Data records
BEGIN

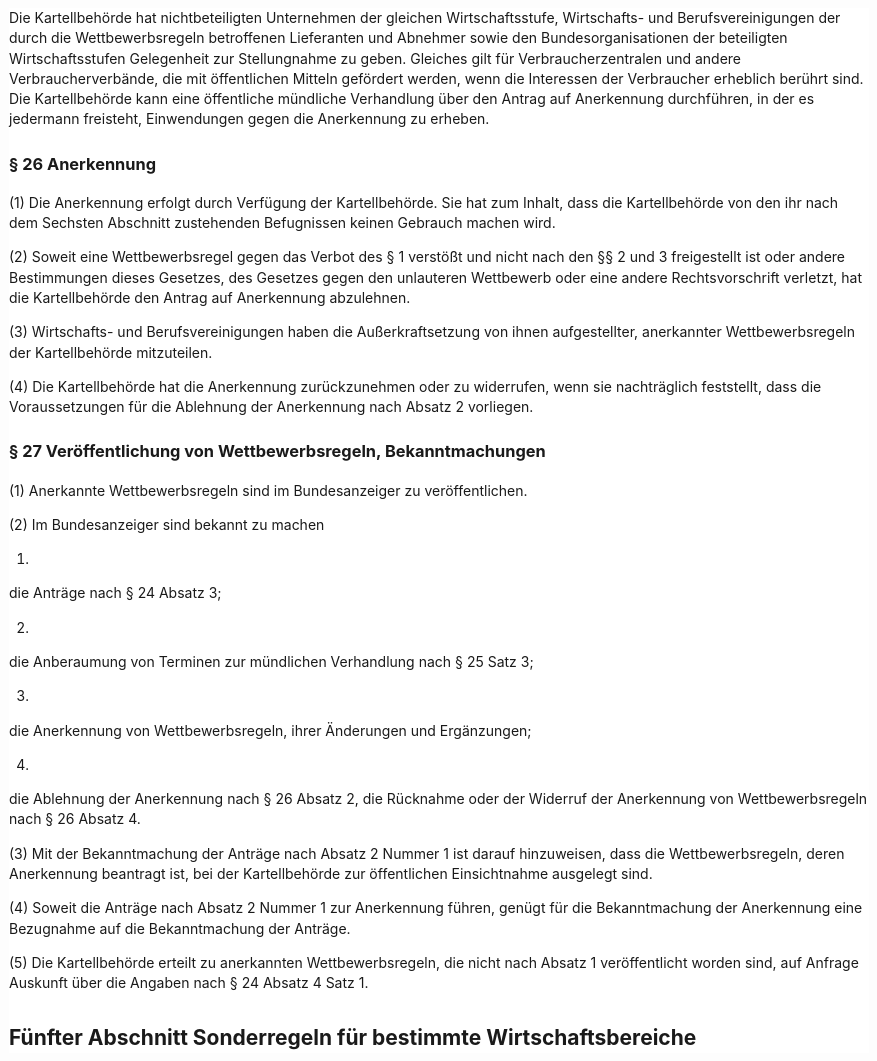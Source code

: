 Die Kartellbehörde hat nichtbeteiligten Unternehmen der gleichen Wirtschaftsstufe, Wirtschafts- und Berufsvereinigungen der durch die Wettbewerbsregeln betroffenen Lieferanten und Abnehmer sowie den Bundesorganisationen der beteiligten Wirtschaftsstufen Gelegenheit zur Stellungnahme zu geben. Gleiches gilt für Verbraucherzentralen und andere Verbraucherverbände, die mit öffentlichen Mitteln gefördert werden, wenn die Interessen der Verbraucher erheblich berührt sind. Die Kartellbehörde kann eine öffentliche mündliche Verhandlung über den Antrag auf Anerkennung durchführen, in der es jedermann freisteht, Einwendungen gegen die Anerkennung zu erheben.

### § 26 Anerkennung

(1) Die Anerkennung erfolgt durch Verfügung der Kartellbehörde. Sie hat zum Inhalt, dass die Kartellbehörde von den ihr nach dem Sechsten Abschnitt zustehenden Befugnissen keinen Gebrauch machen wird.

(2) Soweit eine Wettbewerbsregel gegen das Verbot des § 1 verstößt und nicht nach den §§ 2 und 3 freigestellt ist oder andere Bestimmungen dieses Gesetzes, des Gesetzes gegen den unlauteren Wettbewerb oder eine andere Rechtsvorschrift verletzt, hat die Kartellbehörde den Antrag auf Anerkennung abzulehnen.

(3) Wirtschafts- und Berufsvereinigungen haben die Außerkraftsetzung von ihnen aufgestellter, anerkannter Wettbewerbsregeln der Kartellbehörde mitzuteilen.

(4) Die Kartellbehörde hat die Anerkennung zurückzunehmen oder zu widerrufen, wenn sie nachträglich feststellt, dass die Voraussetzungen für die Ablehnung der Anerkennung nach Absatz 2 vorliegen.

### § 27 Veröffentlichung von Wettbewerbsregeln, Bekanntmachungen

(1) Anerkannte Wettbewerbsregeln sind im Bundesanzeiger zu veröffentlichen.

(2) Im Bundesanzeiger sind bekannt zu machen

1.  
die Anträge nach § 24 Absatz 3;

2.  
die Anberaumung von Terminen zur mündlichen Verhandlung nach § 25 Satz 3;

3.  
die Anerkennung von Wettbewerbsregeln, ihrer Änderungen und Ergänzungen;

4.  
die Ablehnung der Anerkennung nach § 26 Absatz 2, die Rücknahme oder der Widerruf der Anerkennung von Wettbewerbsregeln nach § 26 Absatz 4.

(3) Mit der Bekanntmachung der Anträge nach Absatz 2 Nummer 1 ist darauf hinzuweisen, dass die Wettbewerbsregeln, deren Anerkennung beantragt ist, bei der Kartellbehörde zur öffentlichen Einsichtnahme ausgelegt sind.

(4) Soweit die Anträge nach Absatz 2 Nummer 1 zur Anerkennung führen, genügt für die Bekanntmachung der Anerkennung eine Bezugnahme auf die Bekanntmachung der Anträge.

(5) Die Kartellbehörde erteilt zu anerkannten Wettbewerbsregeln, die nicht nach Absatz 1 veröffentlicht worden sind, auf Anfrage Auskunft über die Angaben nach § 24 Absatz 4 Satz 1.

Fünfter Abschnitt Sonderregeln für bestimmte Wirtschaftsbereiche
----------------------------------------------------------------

END

Directions for this task
This exercise asks for the line with "(3) Mit der" and all lines after it through the end of the records above, retyped exactly and with nothing else.

Written answer
(3) Mit der Bekanntmachung der Anträge nach Absatz 2 Nummer 1 ist darauf hinzuweisen, dass die Wettbewerbsregeln, deren Anerkennung beantragt ist, bei der Kartellbehörde zur öffentlichen Einsichtnahme ausgelegt sind.

(4) Soweit die Anträge nach Absatz 2 Nummer 1 zur Anerkennung führen, genügt für die Bekanntmachung der Anerkennung eine Bezugnahme auf die Bekanntmachung der Anträge.

(5) Die Kartellbehörde erteilt zu anerkannten Wettbewerbsregeln, die nicht nach Absatz 1 veröffentlicht worden sind, auf Anfrage Auskunft über die Angaben nach § 24 Absatz 4 Satz 1.

Fünfter Abschnitt Sonderregeln für bestimmte Wirtschaftsbereiche
----------------------------------------------------------------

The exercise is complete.